Abstract
Background: Meta-analysis of clinical trials has shown that adjuvant bisphosphonates reduce bone metastases and improve survival in postmenopausal (PM) pts1. However, we are unable to select pts most likely to benefit. To address this, the recently identified early breast cancer bone relapse biomarker, 16q23(MAF) gain (MAF+)2, was tested retrospectively in the large prospectively randomized AZURE trial3 of standard adjuvant therapy +/- zoledronic acid (ZOL) to determine the prognostic value of MAF and its potential to predict the effects of ZOL on disease outcomes.
Materials and methods: All analyses were performed with ethics approval and consent. The biomarker analysis was completed on TMAs from primary tumors. Quadruplicate cores of breast tumor tissue were arrayed across replicate TMAs. MAF+ was detected using a validated (MAF/D16Z3) FISH test (Inbiomotion SL, Barcelona, Spain). A central laboratory (Targos, Kassel, Germany) validated the assay for analytic and diagnostic performance, established acceptance criteria, included appropriate quality controls for each assay, and performed the analyses in a blinded fashion. A copy number cut-off ≥2.5 was preset for MAF+. Invasive disease free (IDFS), overall (OS) survival and time to bone metastases multivariate analyses were performed in control and ZOL pts separately. Subsequently, interactions between MAF+ and effects of ZOL on disease outcomes by menopausal status were evaluated.
Results: 1769 of the 3360 AZURE pts donated primary tumor samples. Median follow-up was 84 months. 865 pts (49%) had 2 FISH evaluable cores and were included in the analysis of which 184 (21%) had MAF+ tumors. Tumors that were MAF+ were more likely to be of higher grade, ER-ve and Her2+.

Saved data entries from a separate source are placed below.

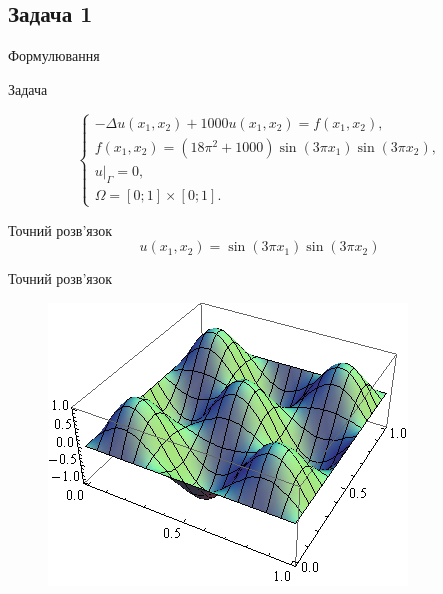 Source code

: 
\subsection{Задача 1}
\frame{\subsectionpage}
\begin{frame}{Формулювання}

		Задача

		\begin{equation}\label{eq:problem1}
		\begin{cases}
			- \Delta u(x_1,x_2) + 1000u(x_1, x_2) = f(x_1,x_2), \\
			f(x_1,x_2) = (18 \pi^2 +1000)\sin(3 \pi x_1) \sin (3 \pi x_2), \\
			u|_\Gamma = 0 ,\\
			\Omega = \left[0;1\right] \times \left[0;1\right].
		\end{cases}
		\end{equation}

		Точний розв'язок
		\begin{equation}
			u(x_1,x_2) = \sin(3 \pi x_1) \sin (3 \pi x_2)
		\end{equation}

\end{frame}

\begin{frame}{Точний розв'язок}
		\begin{figure}[H]
			\centering
		    \includegraphics[scale=0.6]{problem1/ExactSolution}
		    \label{plot:problem1_exact}
		\end{figure}
\end{frame}

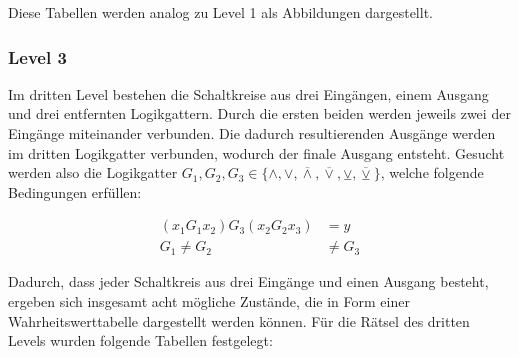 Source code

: Diese Tabellen werden analog zu Level 1 als Abbildungen dargestellt.

\subsubsection{Level 3}

Im dritten Level bestehen die Schaltkreise aus drei Eingängen, einem Ausgang und drei entfernten Logikgattern.
Durch die ersten beiden werden jeweils zwei der Eingänge miteinander verbunden.
Die dadurch resultierenden Ausgänge werden im dritten Logikgatter verbunden, wodurch der finale Ausgang entsteht.
Gesucht werden also die Logikgatter $G_1, G_2, G_3 \in \{\land , \lor , \overline{\land}, \overline{\lor}, \veebar, \overline{\veebar}\}$, welche folgende Bedingungen erfüllen:

\begin{align*}
    (x_1 G_1 x_2) G_3 (x_2 G_2 x_3) &= y\\
    G_1 \neq G_2 &\neq G_3 
\end{align*}

Dadurch, dass jeder Schaltkreis aus drei Eingänge und einen Ausgang besteht, ergeben sich insgesamt acht mögliche Zustände, die in Form einer Wahrheitswerttabelle dargestellt werden können.
Für die Rätsel des dritten Levels wurden folgende Tabellen festgelegt:


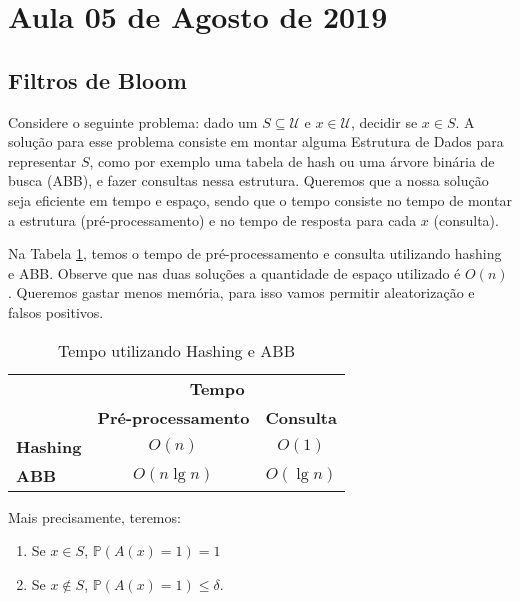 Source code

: \section{Aula 05 de Agosto de 2019}
\label{2019_08_05}

\subsection{Filtros de Bloom}

Considere o seguinte problema: dado um $S \subseteq \mathcal{U}$ e $x
\in \mathcal{U}$, decidir se $x \in S$. A solução para esse problema
consiste em montar alguma Estrutura de Dados para representar $S$,
como por exemplo uma tabela de hash ou uma árvore binária de busca
(ABB), e fazer consultas nessa estrutura. Queremos que a nossa solução
seja eficiente em tempo e espaço, sendo que o tempo consiste no tempo
de montar a estrutura (pré-processamento) e no tempo de resposta para
cada $x$ (consulta).

Na Tabela \ref{tab:tempo_problema_pertinencia}, temos o tempo de
pré-processamento e consulta utilizando hashing e ABB. Observe que nas
duas soluções a quantidade de espaço utilizado é $O(n)$. Queremos
gastar menos memória, para isso vamos permitir aleatorização e falsos
positivos.

\begin{table}[h]
\begin{tabular}{l|c|c|}
\cline{2-3}
                                       & \multicolumn{2}{c|}{\textbf{Tempo}}                                                      \\ \cline{2-3} 
                                       & \multicolumn{1}{l|}{\textbf{Pré-processamento}} & \multicolumn{1}{l|}{\textbf{Consulta}} \\ \hline
\multicolumn{1}{|l|}{\textbf{Hashing}} & $O(n)$                                          & $O(1)$                                 \\ \hline
\multicolumn{1}{|l|}{\textbf{ABB}}     & $O(n\lg n)$                                    & $O(\lg n)$                            \\ \hline
\end{tabular}
  \caption{Tempo utilizando Hashing e ABB}
  \label{tab:tempo_problema_pertinencia}
\end{table}

Mais precisamente, teremos:

\begin{enumerate}
\item Se $x \in S$, $\mathbb{P}(A(x)=1)=1$
\item Se $x \notin S$, $\mathbb{P}(A(x)=1) \leq \delta$.
\end{enumerate}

In control pts, MAF was not prognostic for IDFS or OS although there were differences in IDFS by menopause (HR for MAF-/MAF+ in PM=0.47 [95%CI 0.25-0.88]; HR in non-PM=1.58 [0.82-3.03], test for interaction (TFI) by menopause P=0.007). In ZOL pts, MAF was prognostic for IDFS (HR=0.52 [0.36-0.75] and OS (HR=0.48 [0.31-0.75]). There were insufficient bone events (19 MAF+, 73 MAF-) in this sample set to reliably assess the impact of MAF+ on relapse in bone.
In pts with MAF- tumors, ZOL was associated with improved IDFS (HR=0.74 [0.56-0.98]) and OS (HR=0.78 [0.55-1.10]). However, the effects of ZOL in MAF+ were profoundly influenced by menopausal status with possibly better outcomes in PM women (HR for IDFS=0.74 [0.35-1.58]) but clearly worse IDFS and OS outcomes in ZOL treated MAF+ pts who were non-PM (HR for IDFS 2.46 [1.23-4.92], TFI by treatment P=0.002 and HR for OS=2.27 [1.04-4.93], TFI by treatment P=0.032). The interactions between disease outcomes, ZOL use and menopause were driven largely by an association between MAF+ and an increased risk of extra-skeletal recurrence with the use of ZOL in women who were not PM.

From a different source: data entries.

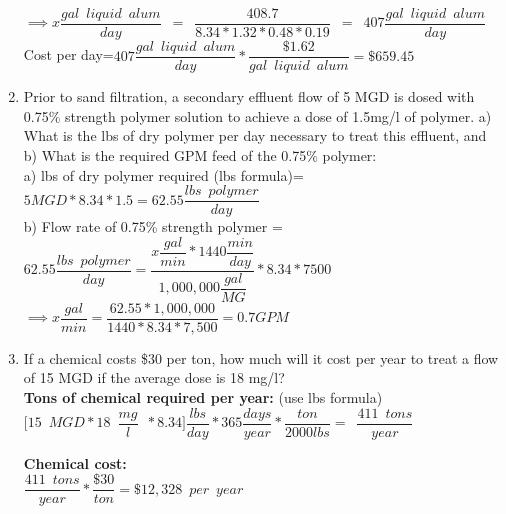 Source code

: \begin{enumerate}
\vspace{0.25cm}
$ \implies x \dfrac{gal \enspace liquid \enspace alum}{day}\enspace = \enspace \dfrac{408.7}{8.34*1.32*0.48*0.19} \enspace = \enspace 407 \dfrac{gal \enspace liquid \enspace alum}{day}$\\
\vspace{0.25cm}
Cost per day=$407 \dfrac{gal \enspace liquid \enspace alum}{day}*\dfrac{\$1.62}{gal \enspace liquid \enspace alum}=\boxed{\$659.45}$
\vspace{0.25cm}
\item Prior to sand filtration, a secondary effluent flow of 5 MGD is dosed with 0.75\% strength polymer solution to achieve a dose of 1.5mg/l of polymer.  a) What is the lbs of dry polymer per day necessary to treat this effluent, and b) What is the required GPM feed of the 0.75\% polymer:\\
\vspace{0.25cm}
a)  lbs of dry polymer required (lbs formula)=$5MGD*8.34*1.5=\boxed{62.55 \dfrac{lbs \enspace polymer}{day}}$\\
\vspace{0.25cm}
b) Flow rate of 0.75\% strength polymer = $62.55 \dfrac{lbs \enspace polymer}{day}=\dfrac{x \dfrac{gal}{min}*1440\dfrac{min}{day}}{1,000,000\dfrac{gal}{MG}}*8.34*7500$\\
$ \implies x \dfrac{gal}{min}=\dfrac{62.55*1,000,000}{1440*8.34*7,500}=\boxed{0.7GPM}$\\
\vspace{0.3cm}

\item If a chemical costs \$30 per ton, how much will it cost per year to treat a flow of 15 MGD if the average dose is 18 mg/l?\\

\textbf{Tons of chemical required per year:} (use lbs formula)\\
\vspace{0.25cm}
 $\Big[15 \enspace MGD * 18 \enspace \dfrac{mg}{l}\enspace*8.34\Big]\dfrac{lbs}{day}* 365 \dfrac{days}{year}*\dfrac{ton}{2000lbs}=\enspace \dfrac{411 \enspace tons}{year}$

\textbf{Chemical cost:}\\
\vspace{0.25cm}
$\dfrac{411 \enspace tons}{year}*\dfrac{\$30}{ton}=\boxed{\$12,328 \enspace per \enspace year}$\\
\vspace{0.25cm}

\end{enumerate}



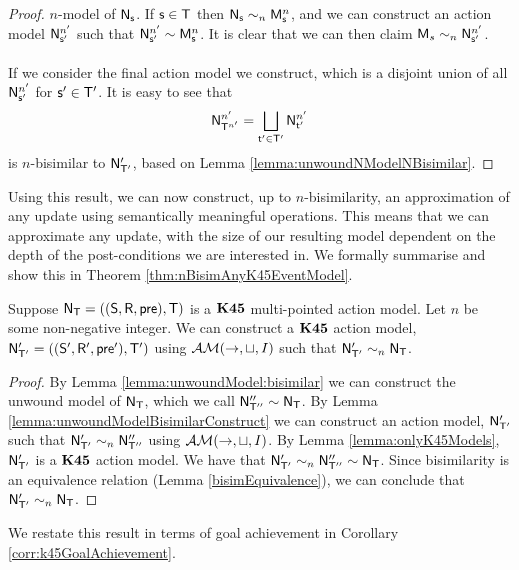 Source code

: \begin{proof}
	$n$-model of $\evM_\evs$.
	If $\evs \in \evT$ then $\evM_\evs \sim_n \evMM^{n}_\evs$, and we can construct an action model
	$\evM^{n'}_{\evs'}$ such that $\evM^{n'}_{\evs'} \sim \evMM^{n}_\evs$.
	It is clear that we can then claim $\evMM_s \sim_n \evM^{n'}_{\evs'}$.\\
	\\
	If we consider the final action model we construct, which is a disjoint union of all
	$\evM^{n'}_{\evs'}$ for $\evs' \in \evT'$.
	It is easy to see that
	\[
		\evM^{n'}_{\evT^{n'}} = \bigsqcup_{\evt' \in \evT'} \evM^{n'}_{\evt'}
	\]
	is $n$-bisimilar to $\evM'_{\evT'}$, based on Lemma \ref{lemma:unwoundNModelNBisimilar}.
\end{proof}

Using this result, we can now construct, up to $n$-bisimilarity, an
approximation of any update using semantically meaningful operations.
This means that we can approximate any update, with the size of our resulting
model dependent on the depth of the post-conditions we are interested in.
We formally summarise and show this in Theorem
\ref{thm:nBisimAnyK45EventModel}.

\begin{thm} \label{thm:nBisimAnyK45EventModel}
  Suppose $\evM_\evT = ((\evS,\evR,\evpr),\evT)$ is a $\AXKFF$ multi-pointed
  action model.
  Let $n$ be some non-negative integer.
  We can construct a $\AXKFF$ action model, $\evM'_{\evT'} =
  ((\evS',\evR',\evpr'),\evT')$ using
  $\EM(\to,\sqcup,I)$ such that $\evM'_{\evT'} \sim_n \evM_\evT$.
\end{thm}
\begin{proof}
  By Lemma \ref{lemma:unwoundModel:bisimilar} we can construct the unwound model
  of $\evM_\evT$, which we call $\evM''_{\evT''} \sim \evM_{\evT}$.
	By Lemma \ref{lemma:unwoundModelBisimilarConstruct} we can construct an action model, $\evM'_{\evT'}$ such that
  $\evM'_{\evT'} \sim_n \evM''_{\evT''}$ using $\EM(\to,\sqcup,I)$.
  By Lemma \ref{lemma:onlyK45Models}, $\evM'_{\evT'}$ is a $\AXKFF$ action model.
  We have that $\evM'_{\evT'} \sim_n \evM''_{\evT''} \sim \evM_\evT$.
	Since bisimilarity is an equivalence relation (Lemma \ref{bisimEquivalence}), we can conclude that
  $\evM'_{\evT'} \sim_n \evM_\evT$.
\end{proof}

We restate this result in terms of goal achievement in Corollary
\ref{corr:k45GoalAchievement}.

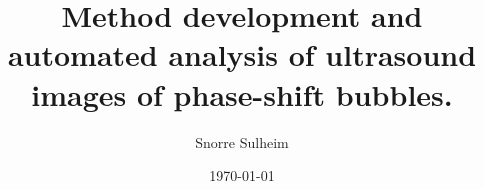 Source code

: \titlepage
\title{ Method development and automated analysis of ultrasound images of phase-shift bubbles.}
\author{Snorre Sulheim}
\date{\today}
\maketitle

Conclusions: Absence of MAF amplification is associated with improved disease outcomes with adjuvant ZOL. However, the use of adjuvant ZOL in women with MAF+ tumors who are not PM at the start of treatment is associated with extraskeletal spread and worse DFS and OS.
1EBCTCG Lancet 2015;386:1353–1361; 2Pavlovic M et al JNCI 2015;107(12):djv256; 3Coleman RE et al Lancet Oncol 2014;15:997-1006.
Citation Format: Coleman R, Hall A, Bell R, Cameron D, Marshall H, Jean-Mairet J, Tercero J, Rojo F, Albanell J, Gomis R. Impact of MAF gene amplification on disease recurrence and effects of adjuvant zoledronic acid in early breast cancer [abstract]. In: Proceedings of the 2016 San Antonio Breast Cancer Symposium; 2016 Dec 6-10; San Antonio, TX. Philadelphia (PA): AACR; Cancer Res 2017;77(4 Suppl):Abstract nr P1-09-01.